Śmierć i pogrzeb
Agnieszka Kluba

Śmierć i pogrzeb
Agnieszka Kluba

W 1935 roku, po siedemnastu latach sprawowania urzędu notariusza na Lubelszczyźnie, Leśmian złożył rezygnację i wraz z rodziną przeprowadził się do Warszawy. Dwa ostatnie lata życia wypełniło mu doprowadzenie do publikacji tomu poetyckiego Napój cienisty, odnowienie więzi literackich, nawiązanie nowych kontaktów z młodymi poetami, projekty powołania pisma dla młodzieży oraz praca nad studium o poezji. Nagła śmierć 60-letniego pisarza przerwała tę pracę. Doniosłość traktatu sprawia, że uznawany jest on za summę poetyckich przeświadczeń twórcy Łąki.

Po powrocie do stolicy poeta podjął na nowo współpracę z „Kurierem Warszawskim”. Wiadomo też, że otrzymał na krótko posadę w Polskim Radio. Po wielu perturbacjach wydawniczych ogłosił w 1936 roku swój trzeci zbiór wierszy. W prasie literackiej zaczęło ukazywać się coraz więcej omówień jego poezji. Doświadczał uznania ze strony poetów młodszego pokolenia – Anatola Sterna, Władysława Sebyły, Włodzimierza Słobodnika, Mariana Piechala. Doczekał się nawet publikacji wierszy w „Wiadomościach Literackich”. Udało mu się doprowadzić do wznowienia Łąki. Napisał utwór sceniczny Satyr i nimfa, z którym prawdopodobnie wiązał pewne oczekiwania finansowe. Z Kornelem Makuszyńskim snuł plany założenia… pisma dla młodzieży, również w nadziei na zysk; jego jedynym źródłem stałych dochodów pozostawały niezbyt wysokie diety w Polskiej Akademii Literatury. Wznowił też życie towarzyskie – poza zwyczajowym „urzędowaniem” w kawiarniach, prowadził otwarty dom. U Leśmianów, na czwartym piętrze w kamienicy przy Marszałkowskiej 17, bywali w drugiej połowie lat 30. m. in. Zofia Nałkowska, Jerzy Szaniawski, Karol Irzykowski, Tadeusz Zieliński.

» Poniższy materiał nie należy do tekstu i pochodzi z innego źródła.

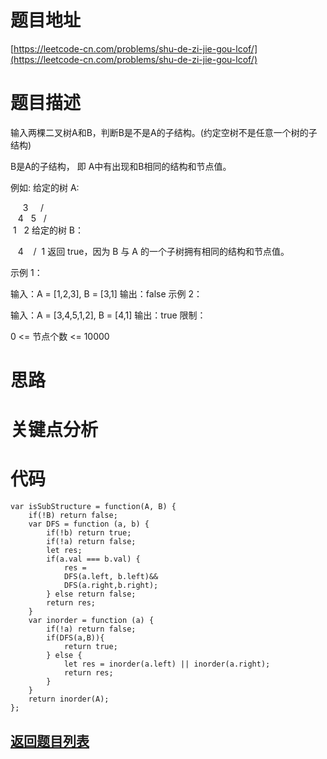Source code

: # 题目地址

[https://leetcode-cn.com/problems/shu-de-zi-jie-gou-lcof/](https://leetcode-cn.com/problems/shu-de-zi-jie-gou-lcof/)

# 题目描述
输入两棵二叉树A和B，判断B是不是A的子结构。(约定空树不是任意一个树的子结构)

B是A的子结构， 即 A中有出现和B相同的结构和节点值。

例如:
给定的树 A:

     3
    / \
   4   5
  / \
 1   2
给定的树 B：

   4 
  /
 1
返回 true，因为 B 与 A 的一个子树拥有相同的结构和节点值。

示例 1：

输入：A = [1,2,3], B = [3,1]
输出：false
示例 2：

输入：A = [3,4,5,1,2], B = [4,1]
输出：true
限制：

0 <= 节点个数 <= 10000


# 思路

# 关键点分析

# 代码
    var isSubStructure = function(A, B) {
        if(!B) return false;
        var DFS = function (a, b) {
            if(!b) return true;
            if(!a) return false;
            let res;
            if(a.val === b.val) {
                res =
                DFS(a.left, b.left)&&
                DFS(a.right,b.right);
            } else return false;
            return res;
        }
        var inorder = function (a) {
            if(!a) return false;
            if(DFS(a,B)){
                return true;
            } else {
                let res = inorder(a.left) || inorder(a.right);
                return res;
            }
        }
        return inorder(A);
    };
## [返回题目列表](../../README.md)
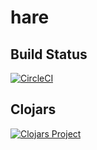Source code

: # hare

## Build Status
[![CircleCI](https://circleci.com/gh/BrianEdwards85/hare.svg?style=svg)](https://circleci.com/gh/BrianEdwards85/hare)

## Clojars
[![Clojars Project](https://img.shields.io/clojars/v/hare.svg)](https://clojars.org/hare)

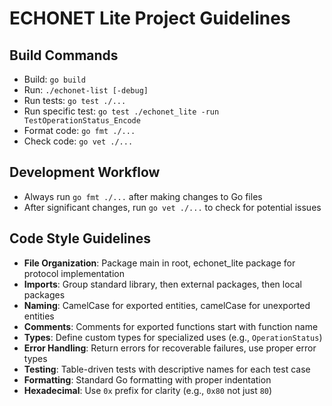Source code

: # ECHONET Lite Project Guidelines

## Build Commands
- Build: `go build`
- Run: `./echonet-list [-debug]`
- Run tests: `go test ./...`
- Run specific test: `go test ./echonet_lite -run TestOperationStatus_Encode`
- Format code: `go fmt ./...`
- Check code: `go vet ./...`

## Development Workflow
- Always run `go fmt ./...` after making changes to Go files
- After significant changes, run `go vet ./...` to check for potential issues

## Code Style Guidelines
- **File Organization**: Package main in root, echonet_lite package for protocol implementation
- **Imports**: Group standard library, then external packages, then local packages
- **Naming**: CamelCase for exported entities, camelCase for unexported entities
- **Comments**: Comments for exported functions start with function name
- **Types**: Define custom types for specialized uses (e.g., `OperationStatus`)
- **Error Handling**: Return errors for recoverable failures, use proper error types
- **Testing**: Table-driven tests with descriptive names for each test case
- **Formatting**: Standard Go formatting with proper indentation
- **Hexadecimal**: Use `0x` prefix for clarity (e.g., `0x80` not just `80`)
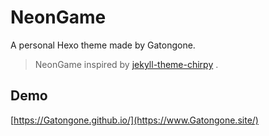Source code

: # NeonGame
A personal Hexo theme made by Gatongone.

> NeonGame inspired by [jekyll-theme-chirpy](https://github.com/cotes2020/jekyll-theme-chirpy/) .

## Demo
[https://Gatongone.github.io/](https://www.Gatongone.site/)


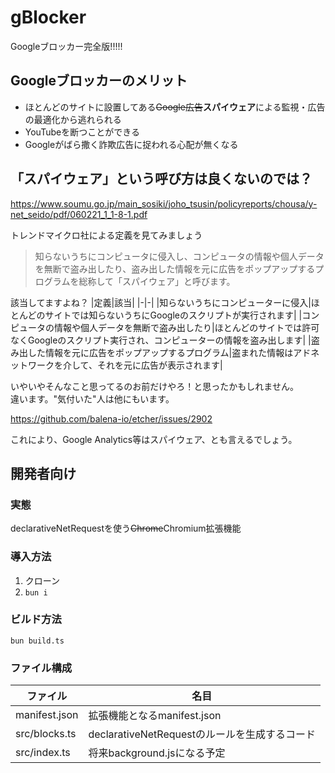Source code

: # gBlocker
Googleブロッカー完全版!!!!!

## Googleブロッカーのメリット
- ほとんどのサイトに設置してある~~Google広告~~**スパイウェア**による監視・広告の最適化から逃れられる
- YouTubeを断つことができる
- Googleがばら撒く詐欺広告に捉われる心配が無くなる

## 「スパイウェア」という呼び方は良くないのでは？

https://www.soumu.go.jp/main_sosiki/joho_tsusin/policyreports/chousa/y-net_seido/pdf/060221_1_1-8-1.pdf

トレンドマイクロ社による定義を見てみましょう
> 知らないうちにコンピュータに侵入し、コンピュータの情報や個人データを無断で盗み出したり、盗み出した情報を元に広告をポップアップするプログラムを総称して「スパイウェア」と呼びます。

該当してますよね？
|定義|該当|
|-|-|
|知らないうちにコンピューターに侵入|ほとんどのサイトでは知らないうちにGoogleのスクリプトが実行されます|
|コンピュータの情報や個人データを無断で盗み出したり|ほとんどのサイトでは許可なくGoogleのスクリプト実行され、コンピューターの情報を盗み出します|
|盗み出した情報を元に広告をポップアップするプログラム|盗まれた情報はアドネットワークを介して、それを元に広告が表示されます|

いやいやそんなこと思ってるのお前だけやろ！と思ったかもしれません。  
違います。"気付いた"人は他にもいます。

https://github.com/balena-io/etcher/issues/2902

これにより、Google Analytics等はスパイウェア、とも言えるでしょう。

## 開発者向け
### 実態
declarativeNetRequestを使う~~Chrome~~Chromium拡張機能

### 導入方法
1. クローン
1. `bun i`

### ビルド方法
`bun build.ts`

### ファイル構成
|ファイル|名目|
|-|-|
|manifest.json|拡張機能となるmanifest.json|
|src/blocks.ts|declarativeNetRequestのルールを生成するコード|
|src/index.ts|将来background.jsになる予定|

Mimo tak nienasyconej aktywności i planów na przyszłość zdrowie poety pogarszało się. W 1932 roku przeszedł dwa zawały. Wielkim ciosem była dla niego śmierć przyjaciela, Franciszka Fiszera, w kwietniu 1937 roku. Fiszer powtórzył kiedyś Leśmianowi wróżbę pewnej cyganki – mieli umrzeć w tym samym roku. Rzeczywistość potwierdziła przepowiednię, śmierć poety nastąpiła siedem miesięcy później, wieczorem 6 listopada 1937 roku. Tego dnia podjął Leśmian nieudaną próbę znalezienia pracy dla starszej córki. Niepowodzenie oraz tragiczna kondycja finansów rodziny – w dniu odejścia poety mieli 30 groszy w gotówce – mogły przyczynić się do pogorszenia stanu poety i trzeciego ataku serca.

Uroczystości żałobne odbyły się kościele św. Karola Boromeusza na Powązkach. Nad grobem poety przemawiali Zenon Przesmycki i Roman Kołoniecki (w imieniu związku pisarzy). W prasie ukazało się dziesiątki nekrologów i wspomnień o zmarłym twórcy. W Teatrze Narodowym przeprowadzono uroczystą akademię pod patronatem wszystkich najważniejszych polskich instytucji literackich. W Zamościu Adam Szczerbowski zorganizował wieczór poezji przyjaciela.

Serdeczny i czuły hołd złożył poecie Kazimierz Wierzyński, jedyny zaprzyjaźniony i wspierający Leśmiana skamandryta, który zajął opuszczony przez niego fotel akademika.

Pamiętamy go wszyscy, jak niski, drobny i kruchy, rozrzucony w gestach malutkich swych rąk i pochrząkujący w postrzępionej rozmowie, pełen nagłych zapatrzeń i zaskoczonych spojrzeń, nieoswojony z najzwyklejszą realnością, a w każdej chwili gotów do rojeń i fantastycznych planów, wydawał się jakby nie z tego świata. Nawet jako człowiek (…) przyświadczał życiem swej poetyckiej prawdzie, że doczesność jest tylko rozproszeniem powierzchownej uwagi, przeznaczonej w istocie sprawom ostatecznym. (Kazimierz Wierzyński, O Bolesławie Leśmianie. Mowa wygłoszona na uroczystym zebraniu Polskiej Akademii Literatury, 1939)

Bolesław Leśmian niemal do ostatnich dni pracował nad prelekcją, którą miał wygłosić 8 listopada 1937 roku na uroczystym posiedzeniu Akademii. Niewygłoszone przemówienie stało się niezaplanowanym testamentem twórcy. Znane pod różnymi tytułami (Z rozmyślań o poezjiTraktat o poezji) zawiera najistotniejsze elementy poetycko-filozoficznego światopoglądu Leśmiana: przekonanie o wartości form zindywidualizowanych, wyrażających się w równej mierze poprzez wyzwolone poetyckie słowo, co przez wszelkie działania twórcze jednostki, przeciwstawiane zachowaniom zrutynizowanym i masowym, których odbicie dostrzegał u poetów wielbiących współczesność. Tymczasem w przekonaniu autora Sadu rozstajnego poezja – wraz z warunkującym ją rytmem istnienia – jest ponadczasową zasadą bytu i podstawą istotnej, świadomej i niemechanicznej egzystencji.